• [YOUR OBJECTIVE] Once you find the line with "- [Structure](#structure)" in the entries below, return exactly every line from it through the line with "[example](../src/yml/example_request.yaml)".

• [DATASET ENTRIES]
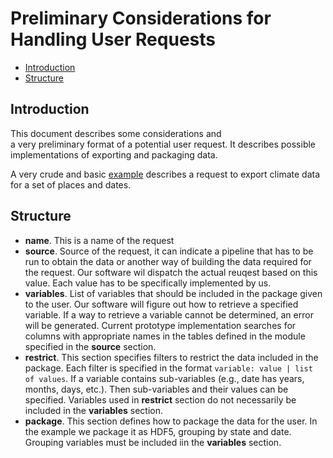 Preliminary Considerations for Handling User Requests
=====================================================

<!-- toc -->

- [Introduction](#introduction)
- [Structure](#structure)

<!-- tocstop -->

Introduction
------------

This document describes some considerations and  
a very preliminary format 
of a potential user request. It describes 
possible implementations of exporting and packaging 
data.

A very crude and basic 
[example](../src/yml/example_request.yaml)
describes a request to export climate data for a set 
of places and dates.

Structure
---------

 * **name**. This is a name of the request
 * **source**. Source of the request, it can indicate 
   a pipeline that has to be run to obtain the data
   or another way of building the data required for 
   the request. Our software wil dispatch the actual
   reuqest based on this value. Each value has to be 
   specifically implemented by us.
 * **variables**. List of variables that should be included 
   in the package given to the user. Our software
   will figure out how to retrieve a specified variable.
   If a way to retrieve a variable cannot be determined,
   an error will be generated. Current prototype 
   implementation searches for columns with appropriate 
   names in the tables defined in the module specified
   in the **source** section.
 * **restrict**. This section specifies filters to restrict 
   the data included in the package. Each filter is specified
   in the format `variable: value | list of values`. If a 
   variable contains sub-variables (e.g., date has years, 
   months, days, etc.). Then sub-variables and their values
   can be specified. Variables used in **restrict** section
   do not necessarily be included in the **variables** section.
 * **package**.  This section defines how to package the data 
   for the user. In the example we package it as HDF5, 
   grouping by state and date. Grouping variables must be 
   included iin the **variables** section.

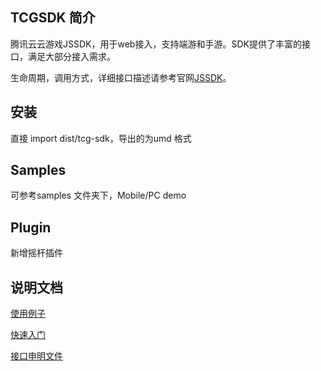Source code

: ## TCGSDK 简介
腾讯云云游戏JSSDK，用于web接入，支持端游和手游。SDK提供了丰富的接口，满足大部分接入需求。

生命周期，调用方式，详细接口描述请参考官网[JSSDK](https://cloud.tencent.com/document/product/1162/46134)。
## 安装

直接 import dist/tcg-sdk，导出的为umd 格式

## Samples

可参考samples 文件夹下，Mobile/PC demo

## Plugin

新增摇杆插件

## 说明文档

[使用例子](samples/)

[快速入门](https://cloud.tencent.com/document/product/1162/46135)

[接口申明文件](dist/tcg-sdk//index.d.ts)

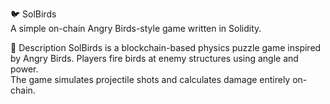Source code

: 🐦 SolBirds   
A simple on-chain Angry Birds-style game written in Solidity.   
  
🎯 Description 
SolBirds is a blockchain-based physics puzzle game inspired by Angry Birds. 
Players fire birds at enemy structures using angle and power.   
The game simulates projectile shots and calculates damage entirely on-chain.    
  
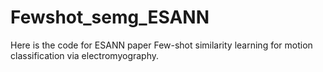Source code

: # Fewshot_semg_ESANN
Here is the code for ESANN paper Few-shot similarity learning for motion classification via electromyography.
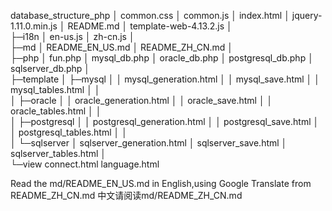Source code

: database_structure_php
│  common.css
│  common.js
│  index.html
│  jquery-1.11.0.min.js
│  README.md
│  template-web-4.13.2.js
│  
├─i18n
│      en-us.js
│      zh-cn.js
│      
├─md
│      README_EN_US.md
│      README_ZH_CN.md
│      
├─php
│      fun.php
│      mysql_db.php
│      oracle_db.php
│      postgresql_db.php
│      sqlserver_db.php
│      
├─template
│  ├─mysql
│  │      mysql_generation.html
│  │      mysql_save.html
│  │      mysql_tables.html
│  │      
│  ├─oracle
│  │      oracle_generation.html
│  │      oracle_save.html
│  │      oracle_tables.html
│  │      
│  ├─postgresql
│  │      postgresql_generation.html
│  │      postgresql_save.html
│  │      postgresql_tables.html
│  │      
│  └─sqlserver
│          sqlserver_generation.html
│          sqlserver_save.html
│          sqlserver_tables.html
│          
└─view
        connect.html
        language.html
        
Read the md/README_EN_US.md in English,using Google Translate from README_ZH_CN.md
中文请阅读md/README_ZH_CN.md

• [THE ANSWER]
- [Structure](#structure)

<!-- tocstop -->

Introduction
------------

This document describes some considerations and  
a very preliminary format 
of a potential user request. It describes 
possible implementations of exporting and packaging 
data.

A very crude and basic 
[example](../src/yml/example_request.yaml)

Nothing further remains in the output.